Lassiter, 37, came to Marshall this year from Ball State University in Muncie, Ind., where he had been an associate professor of anthropology.

Lassiter received his B.S. in anthropology and social science from Radford (Va.) University in 1990, and his Ph.D. in anthropology from the University of North Carolina at Chapel Hill in 1995.

The Mead award is designed to recognize a person clearly associated with research and/or practice in anthropology. The awardee’s activity exemplifies skills in broadening the impact of anthropology – skills for which Margaret Mead was admired widely.

 “This is a wonderful honor for Dr. Lassiter, the College of Liberal Arts, and Marshall University, and certainly has broad implications for us in continuing to build the profile and the interdisciplinary contributions of the Graduate Humanities Program to our state and region,” Dr. Christina Murphy, dean of MU’s College of Liberal Arts, said. “It’s really exciting, too, to see our COLA faculty receive the type of national recognition that continues to put Marshall University on the map as an exciting and innovative place to be.”

Lassiter said The Other Side of Middletown: Exploring Muncie’s African American Community (AltaMira Press, 2004) was a joint writing project among groups of faculty, students, and members of the African American community of Muncie, Ind. – site of the famous “Middletown” studies, first initiated by Robert and Helen Lynd in their 1929 book, Middletown: A Study in Modern American Culture.

“As a collaboration of community and campus, this book recounts the largely unrecorded history of Muncie’s black community (which the Lynds and subsequent researchers downplayed), and details the efforts of community and campus to rectify the representation of “small town America” as exclusively white,” Lassiter said. “Exploring issues of race, power, and inequity, faculty, students, and community members together designed and implemented a collaborative ethnographic field project that involved intensive interviews, research, and writing between community organizations, local experts, ethnographers, and teams of college students.
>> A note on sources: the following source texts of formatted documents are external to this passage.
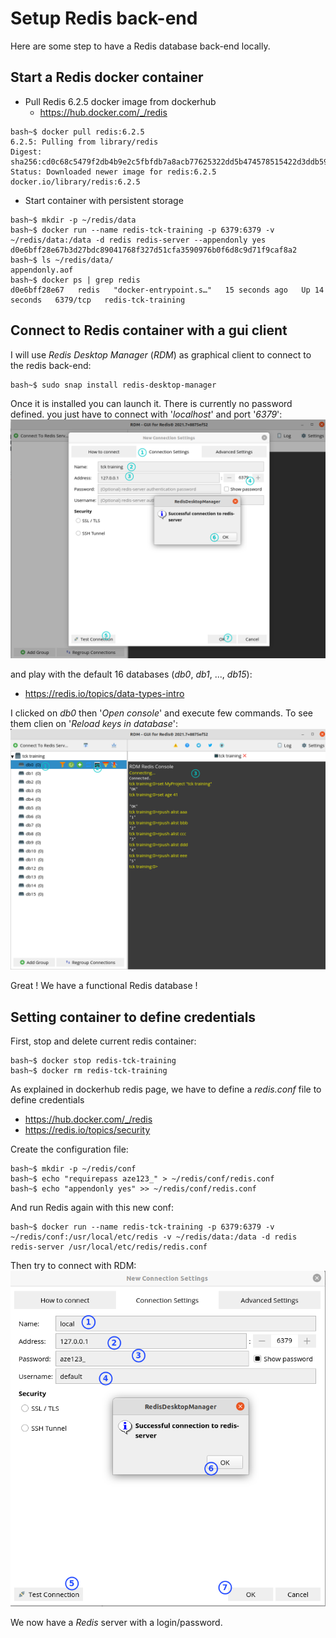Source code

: # Setup Redis back-end
Here are some step to have a Redis database back-end locally.

## Start a Redis docker container
- Pull Redis 6.2.5 docker image from dockerhub
  - https://hub.docker.com/_/redis

```
bash~$ docker pull redis:6.2.5
6.2.5: Pulling from library/redis
Digest: sha256:cd0c68c5479f2db4b9e2c5fbfdb7a8acb77625322dd5b474578515422d3ddb59
Status: Downloaded newer image for redis:6.2.5
docker.io/library/redis:6.2.5
```

- Start container with persistent storage

```
bash~$ mkdir -p ~/redis/data
bash~$ docker run --name redis-tck-training -p 6379:6379 -v ~/redis/data:/data -d redis redis-server --appendonly yes
d0e6bff28e67b3d27bdc89041768f327d51cfa3590976b0f6d8c9d71f9caf8a2
bash~$ ls ~/redis/data/
appendonly.aof
bash~$ docker ps | grep redis
d0e6bff28e67   redis   "docker-entrypoint.s…"   15 seconds ago   Up 14 seconds   6379/tcp   redis-tck-training
```

## Connect to Redis container with a gui client
I will use _Redis Desktop Manager_ (_RDM_) as graphical client to connect to the redis back-end:

```
bash~$ sudo snap install redis-desktop-manager
```
Once it is installed you can launch it. There is currently no password defined. you just have to connect with '_localhost_' and port '_6379_':
![](../.assets/rdm_connection.png)

and play with the default 16 databases (_db0_, _db1_, ..., _db15_):
- https://redis.io/topics/data-types-intro

I clicked on _db0_ then '_Open console_' and execute few commands. To see them clien on '_Reload keys in database_':
![](../.assets/rdm_console.png)

Great ! We have a functional Redis database !

## Setting container to define credentials

First, stop and delete current redis container:
```
bash~$ docker stop redis-tck-training
bash~$ docker rm redis-tck-training
```

As explained in dockerhub redis page, we have to define a _redis.conf_ file to define credentials
- https://hub.docker.com/_/redis
- https://redis.io/topics/security

Create the configuration file:
```
bash~$ mkdir -p ~/redis/conf
bash~$ echo "requirepass aze123_" > ~/redis/conf/redis.conf
bash~$ echo "appendonly yes" >> ~/redis/conf/redis.conf
```

And run Redis again with this new conf:
```
bash~$ docker run --name redis-tck-training -p 6379:6379 -v ~/redis/conf:/usr/local/etc/redis -v ~/redis/data:/data -d redis redis-server /usr/local/etc/redis/redis.conf
```

Then try to connect with RDM:
![](../.assets/rdm_pwd.png)

We now have a _Redis_ server with a login/password.
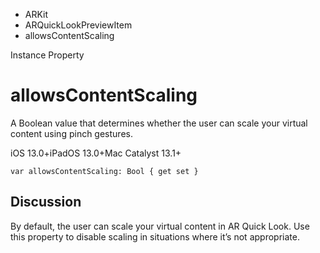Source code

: 

- ARKit
- ARQuickLookPreviewItem
-  allowsContentScaling 

Instance Property

# allowsContentScaling

A Boolean value that determines whether the user can scale your virtual content using pinch gestures.

iOS 13.0+iPadOS 13.0+Mac Catalyst 13.1+

``` source
var allowsContentScaling: Bool { get set }
```

## Discussion

By default, the user can scale your virtual content in AR Quick Look. Use this property to disable scaling in situations where it’s not appropriate.

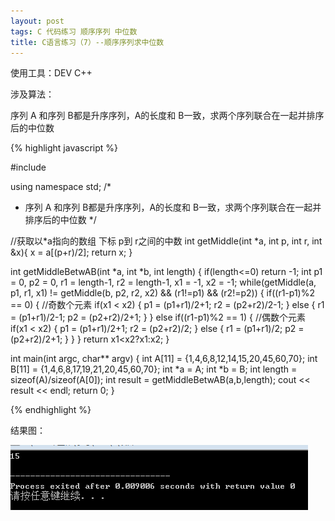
 ```yaml
---
layout: post
tags: C 代码练习 顺序序列 中位数
title: C语言练习（7）--顺序序列求中位数
---
```


使用工具：DEV C++

涉及算法：

序列 A 和序列 B都是升序序列，A的长度和 B一致，求两个序列联合在一起并排序后的中位数

{% highlight javascript %}

#include <iostream>

using namespace std;
/*
* 序列 A 和序列 B都是升序序列，A的长度和 B一致，求两个序列联合在一起并排序后的中位数 
*/

//获取以*a指向的数组 下标 p到 r之间的中数 
int getMiddle(int *a, int p, int r, int &x){
	x =  a[(p+r)/2];
	return x; 
}

int getMiddleBetwAB(int *a, int *b, int length) {
	if(length<=0)	return -1;
	int p1 = 0, p2 = 0, r1 = length-1, r2 = length-1, x1 = -1, x2 = -1;
	while(getMiddle(a, p1, r1, x1) != getMiddle(b, p2, r2, x2) && (r1!=p1) && (r2!=p2)) {
		if((r1-p1)%2 == 0) { //奇数个元素 
			if(x1 < x2) {
				p1 = (p1+r1)/2+1;
				r2 = (p2+r2)/2-1;
			} else {
				r1 = (p1+r1)/2-1;
				p2 = (p2+r2)/2+1;
			}
		} else if((r1-p1)%2 == 1) { //偶数个元素  
			if(x1 < x2) {
				p1 = (p1+r1)/2+1;
				r2 = (p2+r2)/2;
			} else {
				r1 = (p1+r1)/2;
				p2 = (p2+r2)/2+1;
			}
		} 
	}
	return x1<x2?x1:x2;
}

int main(int argc, char** argv) {
	int A[11] = {1,4,6,8,12,14,15,20,45,60,70};
	int B[11] = {1,4,6,8,17,19,21,20,45,60,70};
	int *a = A;
	int *b = B;
	int length = sizeof(A)/sizeof(A[0]);
 	int result = getMiddleBetwAB(a,b,length);
	cout << result << endl;
	return 0;
}

{% endhighlight %}

结果图：

![](/assets/img/2016-07-22-C7/1.png)
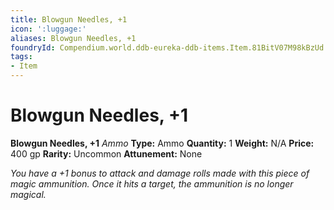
 ```yaml
---
title: Blowgun Needles, +1
icon: ':luggage:'
aliases: Blowgun Needles, +1
foundryId: Compendium.world.ddb-eureka-ddb-items.Item.81BitV07M98kBzUd
tags:
- Item
---
```


# Blowgun Needles, +1

**Blowgun Needles, +1**
_Ammo_
**Type:** Ammo
**Quantity:** 1
**Weight:** N/A
**Price:** 400 gp
**Rarity:** Uncommon
**Attunement:** None

*You have a +1 bonus to attack and damage rolls made with this piece of magic ammunition. Once it hits a target, the ammunition is no longer magical.*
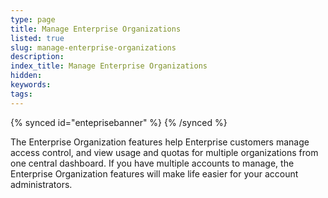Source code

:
 ```yaml
---
type: page
title: Manage Enterprise Organizations
listed: true
slug: manage-enterprise-organizations
description: 
index_title: Manage Enterprise Organizations
hidden: 
keywords: 
tags: 
---
```


{% synced id="enteprisebanner" %}
{% /synced %}

The Enterprise Organization features help Enterprise customers manage access control, and view usage and quotas for multiple organizations from one central dashboard. If you have multiple accounts to manage, the Enterprise Organization features will make life easier for your account administrators.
“That the Margaret Mead awards committee decided to bestow recognition on The Other Side of Middletown is tremendously gratifying, especially because it is a significant endorsement of the hard work put forth by the students, Muncie community members, and faculty who together worked on this project,” Lassiter said. “I am indeed pleased that the award pays tribute to this kind of community-centered and collaboratively conceived work.”